**GOAL OF THE EXERCISE**. Write out every entry again exactly as it stands.

(Plain-text document sources)
○ ○ ○

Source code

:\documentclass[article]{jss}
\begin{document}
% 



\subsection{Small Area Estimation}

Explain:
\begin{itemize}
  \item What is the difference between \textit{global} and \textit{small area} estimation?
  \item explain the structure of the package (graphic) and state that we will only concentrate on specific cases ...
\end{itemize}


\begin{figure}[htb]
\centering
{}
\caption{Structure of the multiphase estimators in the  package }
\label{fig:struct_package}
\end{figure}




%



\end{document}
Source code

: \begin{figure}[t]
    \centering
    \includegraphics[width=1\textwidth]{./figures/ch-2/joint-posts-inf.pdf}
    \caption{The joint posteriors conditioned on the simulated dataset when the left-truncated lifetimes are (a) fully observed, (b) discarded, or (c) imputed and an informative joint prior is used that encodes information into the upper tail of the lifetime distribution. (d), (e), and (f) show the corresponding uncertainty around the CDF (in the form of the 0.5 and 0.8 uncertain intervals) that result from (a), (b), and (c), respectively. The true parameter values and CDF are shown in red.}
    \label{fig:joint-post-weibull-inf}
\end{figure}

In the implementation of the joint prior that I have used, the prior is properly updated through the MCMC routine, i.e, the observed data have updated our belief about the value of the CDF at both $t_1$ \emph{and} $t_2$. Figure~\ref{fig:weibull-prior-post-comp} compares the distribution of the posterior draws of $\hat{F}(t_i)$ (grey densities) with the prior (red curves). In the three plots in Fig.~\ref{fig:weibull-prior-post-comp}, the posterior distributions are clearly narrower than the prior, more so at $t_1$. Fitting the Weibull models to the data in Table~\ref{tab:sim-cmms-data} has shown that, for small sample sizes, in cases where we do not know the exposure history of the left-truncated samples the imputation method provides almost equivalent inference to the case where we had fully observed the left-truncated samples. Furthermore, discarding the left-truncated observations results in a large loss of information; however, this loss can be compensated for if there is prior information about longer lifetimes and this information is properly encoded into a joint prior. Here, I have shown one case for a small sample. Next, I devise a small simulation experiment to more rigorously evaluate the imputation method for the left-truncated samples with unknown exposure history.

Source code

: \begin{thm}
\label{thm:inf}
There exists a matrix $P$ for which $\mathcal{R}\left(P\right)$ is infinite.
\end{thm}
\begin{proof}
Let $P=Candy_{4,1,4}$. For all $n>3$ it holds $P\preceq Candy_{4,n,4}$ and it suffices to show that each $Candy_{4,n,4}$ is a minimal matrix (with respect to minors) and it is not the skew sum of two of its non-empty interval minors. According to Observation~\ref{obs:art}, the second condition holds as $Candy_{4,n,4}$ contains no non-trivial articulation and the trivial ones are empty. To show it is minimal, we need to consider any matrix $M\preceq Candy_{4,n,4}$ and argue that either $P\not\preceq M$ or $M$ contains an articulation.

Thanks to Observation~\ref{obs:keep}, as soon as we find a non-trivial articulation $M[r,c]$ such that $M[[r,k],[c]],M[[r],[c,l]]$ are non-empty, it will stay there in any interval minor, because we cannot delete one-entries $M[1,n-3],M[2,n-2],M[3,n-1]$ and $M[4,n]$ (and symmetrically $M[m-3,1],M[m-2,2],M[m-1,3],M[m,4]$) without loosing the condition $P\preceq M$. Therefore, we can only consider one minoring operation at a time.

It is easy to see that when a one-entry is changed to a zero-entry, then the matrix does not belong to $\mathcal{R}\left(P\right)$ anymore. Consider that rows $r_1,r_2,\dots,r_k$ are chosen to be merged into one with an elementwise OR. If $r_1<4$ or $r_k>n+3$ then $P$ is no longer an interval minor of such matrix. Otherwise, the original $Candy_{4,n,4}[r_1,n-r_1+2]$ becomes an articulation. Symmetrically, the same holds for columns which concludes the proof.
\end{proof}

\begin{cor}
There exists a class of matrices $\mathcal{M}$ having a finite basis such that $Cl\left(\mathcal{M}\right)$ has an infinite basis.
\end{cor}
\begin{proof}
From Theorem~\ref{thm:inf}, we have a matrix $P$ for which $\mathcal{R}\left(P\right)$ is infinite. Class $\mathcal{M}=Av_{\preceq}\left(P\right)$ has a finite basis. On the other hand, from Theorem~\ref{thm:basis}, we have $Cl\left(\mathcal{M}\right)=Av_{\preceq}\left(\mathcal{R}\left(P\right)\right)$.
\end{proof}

○ ○ ○

**EXPECTED ANSWER**.
Source code

:\documentclass[article]{jss}
\begin{document}
% 



\subsection{Small Area Estimation}

Explain:
\begin{itemize}
  \item What is the difference between \textit{global} and \textit{small area} estimation?
  \item explain the structure of the package (graphic) and state that we will only concentrate on specific cases ...
\end{itemize}


\begin{figure}[htb]
\centering
{}
\caption{Structure of the multiphase estimators in the  package }
\label{fig:struct_package}
\end{figure}




%



\end{document}
Source code

: \begin{figure}[t]
    \centering
    \includegraphics[width=1\textwidth]{./figures/ch-2/joint-posts-inf.pdf}
    \caption{The joint posteriors conditioned on the simulated dataset when the left-truncated lifetimes are (a) fully observed, (b) discarded, or (c) imputed and an informative joint prior is used that encodes information into the upper tail of the lifetime distribution. (d), (e), and (f) show the corresponding uncertainty around the CDF (in the form of the 0.5 and 0.8 uncertain intervals) that result from (a), (b), and (c), respectively. The true parameter values and CDF are shown in red.}
    \label{fig:joint-post-weibull-inf}
\end{figure}

In the implementation of the joint prior that I have used, the prior is properly updated through the MCMC routine, i.e, the observed data have updated our belief about the value of the CDF at both $t_1$ \emph{and} $t_2$. Figure~\ref{fig:weibull-prior-post-comp} compares the distribution of the posterior draws of $\hat{F}(t_i)$ (grey densities) with the prior (red curves). In the three plots in Fig.~\ref{fig:weibull-prior-post-comp}, the posterior distributions are clearly narrower than the prior, more so at $t_1$. Fitting the Weibull models to the data in Table~\ref{tab:sim-cmms-data} has shown that, for small sample sizes, in cases where we do not know the exposure history of the left-truncated samples the imputation method provides almost equivalent inference to the case where we had fully observed the left-truncated samples. Furthermore, discarding the left-truncated observations results in a large loss of information; however, this loss can be compensated for if there is prior information about longer lifetimes and this information is properly encoded into a joint prior. Here, I have shown one case for a small sample. Next, I devise a small simulation experiment to more rigorously evaluate the imputation method for the left-truncated samples with unknown exposure history.

Source code

: \begin{thm}
\label{thm:inf}
There exists a matrix $P$ for which $\mathcal{R}\left(P\right)$ is infinite.
\end{thm}
\begin{proof}
Let $P=Candy_{4,1,4}$. For all $n>3$ it holds $P\preceq Candy_{4,n,4}$ and it suffices to show that each $Candy_{4,n,4}$ is a minimal matrix (with respect to minors) and it is not the skew sum of two of its non-empty interval minors. According to Observation~\ref{obs:art}, the second condition holds as $Candy_{4,n,4}$ contains no non-trivial articulation and the trivial ones are empty. To show it is minimal, we need to consider any matrix $M\preceq Candy_{4,n,4}$ and argue that either $P\not\preceq M$ or $M$ contains an articulation.

Thanks to Observation~\ref{obs:keep}, as soon as we find a non-trivial articulation $M[r,c]$ such that $M[[r,k],[c]],M[[r],[c,l]]$ are non-empty, it will stay there in any interval minor, because we cannot delete one-entries $M[1,n-3],M[2,n-2],M[3,n-1]$ and $M[4,n]$ (and symmetrically $M[m-3,1],M[m-2,2],M[m-1,3],M[m,4]$) without loosing the condition $P\preceq M$. Therefore, we can only consider one minoring operation at a time.

It is easy to see that when a one-entry is changed to a zero-entry, then the matrix does not belong to $\mathcal{R}\left(P\right)$ anymore. Consider that rows $r_1,r_2,\dots,r_k$ are chosen to be merged into one with an elementwise OR. If $r_1<4$ or $r_k>n+3$ then $P$ is no longer an interval minor of such matrix. Otherwise, the original $Candy_{4,n,4}[r_1,n-r_1+2]$ becomes an articulation. Symmetrically, the same holds for columns which concludes the proof.
\end{proof}

\begin{cor}
There exists a class of matrices $\mathcal{M}$ having a finite basis such that $Cl\left(\mathcal{M}\right)$ has an infinite basis.
\end{cor}
\begin{proof}
From Theorem~\ref{thm:inf}, we have a matrix $P$ for which $\mathcal{R}\left(P\right)$ is infinite. Class $\mathcal{M}=Av_{\preceq}\left(P\right)$ has a finite basis. On the other hand, from Theorem~\ref{thm:basis}, we have $Cl\left(\mathcal{M}\right)=Av_{\preceq}\left(\mathcal{R}\left(P\right)\right)$.
\end{proof}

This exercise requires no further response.